IIUC, the custom allocator will be deprecated as well.

What I think you need to use instead is emplace (a phobos function, not
sure where it is), clear, and GC.free.

Andrei hinted at a not-yet-written drop-in replacement for delete, but
I'm not sure how that looks.

-Steve

I don't want to use the GC at all, and clear() seems inefficent, since it reaintializes the object. This is unneccsary since I just want to throw it away anyway.

This is no longer the case for classes. It actually runs the same function that delete runs (rt_finalize). Though, I'm not sure it's in 2.052...

emplace only works for structs, it does not work for classes.

I have not used it, but I'm under the impression from Andrei that it is to replace scope classes, so I would guess it has to work for them.

Could someone please write a small example how manual memory management would look without new / delete?
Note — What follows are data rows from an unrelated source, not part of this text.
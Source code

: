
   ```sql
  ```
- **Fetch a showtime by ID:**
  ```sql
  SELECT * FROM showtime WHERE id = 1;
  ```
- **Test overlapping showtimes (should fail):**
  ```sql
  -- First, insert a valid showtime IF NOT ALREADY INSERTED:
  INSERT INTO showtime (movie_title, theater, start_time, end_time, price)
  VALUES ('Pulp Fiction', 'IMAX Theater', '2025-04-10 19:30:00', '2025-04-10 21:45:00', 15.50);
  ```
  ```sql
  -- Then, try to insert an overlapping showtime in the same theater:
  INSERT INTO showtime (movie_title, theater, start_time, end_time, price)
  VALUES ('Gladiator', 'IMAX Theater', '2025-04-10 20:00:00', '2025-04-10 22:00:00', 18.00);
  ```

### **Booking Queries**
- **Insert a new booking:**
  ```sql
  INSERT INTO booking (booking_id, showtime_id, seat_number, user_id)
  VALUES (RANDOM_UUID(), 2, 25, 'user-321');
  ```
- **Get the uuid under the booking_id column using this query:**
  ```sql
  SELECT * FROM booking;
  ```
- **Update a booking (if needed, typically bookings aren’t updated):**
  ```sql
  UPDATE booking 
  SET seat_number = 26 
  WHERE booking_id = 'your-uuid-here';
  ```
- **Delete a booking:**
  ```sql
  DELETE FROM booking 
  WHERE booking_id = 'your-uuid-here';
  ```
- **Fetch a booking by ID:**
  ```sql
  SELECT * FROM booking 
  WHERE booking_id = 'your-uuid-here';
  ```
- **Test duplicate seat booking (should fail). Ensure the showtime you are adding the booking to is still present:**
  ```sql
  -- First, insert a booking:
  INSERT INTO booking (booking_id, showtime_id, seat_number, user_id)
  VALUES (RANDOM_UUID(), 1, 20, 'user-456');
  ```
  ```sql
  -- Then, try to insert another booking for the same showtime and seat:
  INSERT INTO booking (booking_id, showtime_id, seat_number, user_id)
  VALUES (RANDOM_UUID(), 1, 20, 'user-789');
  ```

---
I think that is a good idea.

When the new operator can not be overloaded anymore, what happens when I dedicde to manualy manage the memory for a certain class? I then would have to search and replace every single new statement for that class. What happens when I forgett one? Some of my instances will then be on the GC heap and some on the self managed heap?


disable the constructor, then use a static factory method to initialize the class with the correct heap.

If this isn't satisfactory, someone else will have to answer, I'm not really one of those who ever used custom allocators or emplace.